## EXERCISE DESCRIPTION
Return exactly these lines and no others: the one containing "de IP secundarias" and all that follow it to the end of the listing below.

## RECORDS FOR THIS TASK
++++++++++++++++++++

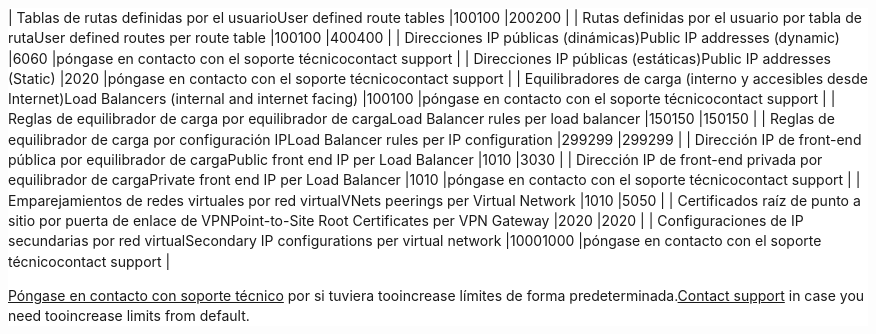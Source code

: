 | <span data-ttu-id="b0d64-179">Tablas de rutas definidas por el usuario</span><span class="sxs-lookup"><span data-stu-id="b0d64-179">User defined route tables</span></span> |<span data-ttu-id="b0d64-180">100</span><span class="sxs-lookup"><span data-stu-id="b0d64-180">100</span></span> |<span data-ttu-id="b0d64-181">200</span><span class="sxs-lookup"><span data-stu-id="b0d64-181">200</span></span> |
| <span data-ttu-id="b0d64-182">Rutas definidas por el usuario por tabla de ruta</span><span class="sxs-lookup"><span data-stu-id="b0d64-182">User defined routes per route table</span></span> |<span data-ttu-id="b0d64-183">100</span><span class="sxs-lookup"><span data-stu-id="b0d64-183">100</span></span> |<span data-ttu-id="b0d64-184">400</span><span class="sxs-lookup"><span data-stu-id="b0d64-184">400</span></span> |
| <span data-ttu-id="b0d64-185">Direcciones IP públicas (dinámicas)</span><span class="sxs-lookup"><span data-stu-id="b0d64-185">Public IP addresses (dynamic)</span></span> |<span data-ttu-id="b0d64-186">60</span><span class="sxs-lookup"><span data-stu-id="b0d64-186">60</span></span> |<span data-ttu-id="b0d64-187">póngase en contacto con el soporte técnico</span><span class="sxs-lookup"><span data-stu-id="b0d64-187">contact support</span></span> |
| <span data-ttu-id="b0d64-188">Direcciones IP públicas (estáticas)</span><span class="sxs-lookup"><span data-stu-id="b0d64-188">Public IP addresses (Static)</span></span> |<span data-ttu-id="b0d64-189">20</span><span class="sxs-lookup"><span data-stu-id="b0d64-189">20</span></span> |<span data-ttu-id="b0d64-190">póngase en contacto con el soporte técnico</span><span class="sxs-lookup"><span data-stu-id="b0d64-190">contact support</span></span> |
| <span data-ttu-id="b0d64-191">Equilibradores de carga (interno y accesibles desde Internet)</span><span class="sxs-lookup"><span data-stu-id="b0d64-191">Load Balancers (internal and internet facing)</span></span> |<span data-ttu-id="b0d64-192">100</span><span class="sxs-lookup"><span data-stu-id="b0d64-192">100</span></span> |<span data-ttu-id="b0d64-193">póngase en contacto con el soporte técnico</span><span class="sxs-lookup"><span data-stu-id="b0d64-193">contact support</span></span> |
| <span data-ttu-id="b0d64-194">Reglas de equilibrador de carga por equilibrador de carga</span><span class="sxs-lookup"><span data-stu-id="b0d64-194">Load Balancer rules per load balancer</span></span> |<span data-ttu-id="b0d64-195">150</span><span class="sxs-lookup"><span data-stu-id="b0d64-195">150</span></span> |<span data-ttu-id="b0d64-196">150</span><span class="sxs-lookup"><span data-stu-id="b0d64-196">150</span></span> |
| <span data-ttu-id="b0d64-197">Reglas de equilibrador de carga por configuración IP</span><span class="sxs-lookup"><span data-stu-id="b0d64-197">Load Balancer rules per IP configuration</span></span> |<span data-ttu-id="b0d64-198">299</span><span class="sxs-lookup"><span data-stu-id="b0d64-198">299</span></span> |<span data-ttu-id="b0d64-199">299</span><span class="sxs-lookup"><span data-stu-id="b0d64-199">299</span></span> |
| <span data-ttu-id="b0d64-200">Dirección IP de front-end pública por equilibrador de carga</span><span class="sxs-lookup"><span data-stu-id="b0d64-200">Public front end IP per Load Balancer</span></span> |<span data-ttu-id="b0d64-201">10</span><span class="sxs-lookup"><span data-stu-id="b0d64-201">10</span></span> |<span data-ttu-id="b0d64-202">30</span><span class="sxs-lookup"><span data-stu-id="b0d64-202">30</span></span> |
| <span data-ttu-id="b0d64-203">Dirección IP de front-end privada por equilibrador de carga</span><span class="sxs-lookup"><span data-stu-id="b0d64-203">Private front end IP per Load Balancer</span></span> |<span data-ttu-id="b0d64-204">10</span><span class="sxs-lookup"><span data-stu-id="b0d64-204">10</span></span> |<span data-ttu-id="b0d64-205">póngase en contacto con el soporte técnico</span><span class="sxs-lookup"><span data-stu-id="b0d64-205">contact support</span></span> |
| <span data-ttu-id="b0d64-206">Emparejamientos de redes virtuales por red virtual</span><span class="sxs-lookup"><span data-stu-id="b0d64-206">VNets peerings per Virtual Network</span></span> |<span data-ttu-id="b0d64-207">10</span><span class="sxs-lookup"><span data-stu-id="b0d64-207">10</span></span> |<span data-ttu-id="b0d64-208">50</span><span class="sxs-lookup"><span data-stu-id="b0d64-208">50</span></span> |
| <span data-ttu-id="b0d64-209">Certificados raíz de punto a sitio por puerta de enlace de VPN</span><span class="sxs-lookup"><span data-stu-id="b0d64-209">Point-to-Site Root Certificates per VPN Gateway</span></span> |<span data-ttu-id="b0d64-210">20</span><span class="sxs-lookup"><span data-stu-id="b0d64-210">20</span></span> |<span data-ttu-id="b0d64-211">20</span><span class="sxs-lookup"><span data-stu-id="b0d64-211">20</span></span> |
| <span data-ttu-id="b0d64-212">Configuraciones de IP secundarias por red virtual</span><span class="sxs-lookup"><span data-stu-id="b0d64-212">Secondary IP configurations per virtual network</span></span> |<span data-ttu-id="b0d64-213">1000</span><span class="sxs-lookup"><span data-stu-id="b0d64-213">1000</span></span> |<span data-ttu-id="b0d64-214">póngase en contacto con el soporte técnico</span><span class="sxs-lookup"><span data-stu-id="b0d64-214">contact support</span></span> |

<span data-ttu-id="b0d64-215">[Póngase en contacto con soporte técnico](../articles/azure-supportability/resource-manager-core-quotas-request.md ) por si tuviera tooincrease límites de forma predeterminada.</span><span class="sxs-lookup"><span data-stu-id="b0d64-215">[Contact support](../articles/azure-supportability/resource-manager-core-quotas-request.md ) in case you need tooincrease limits from default.</span></span>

++++++++++++++++++++

## FINAL ANSWER
| <span data-ttu-id="b0d64-212">Configuraciones de IP secundarias por red virtual</span><span class="sxs-lookup"><span data-stu-id="b0d64-212">Secondary IP configurations per virtual network</span></span> |<span data-ttu-id="b0d64-213">1000</span><span class="sxs-lookup"><span data-stu-id="b0d64-213">1000</span></span> |<span data-ttu-id="b0d64-214">póngase en contacto con el soporte técnico</span><span class="sxs-lookup"><span data-stu-id="b0d64-214">contact support</span></span> |

<span data-ttu-id="b0d64-215">[Póngase en contacto con soporte técnico](../articles/azure-supportability/resource-manager-core-quotas-request.md ) por si tuviera tooincrease límites de forma predeterminada.</span><span class="sxs-lookup"><span data-stu-id="b0d64-215">[Contact support](../articles/azure-supportability/resource-manager-core-quotas-request.md ) in case you need tooincrease limits from default.</span></span>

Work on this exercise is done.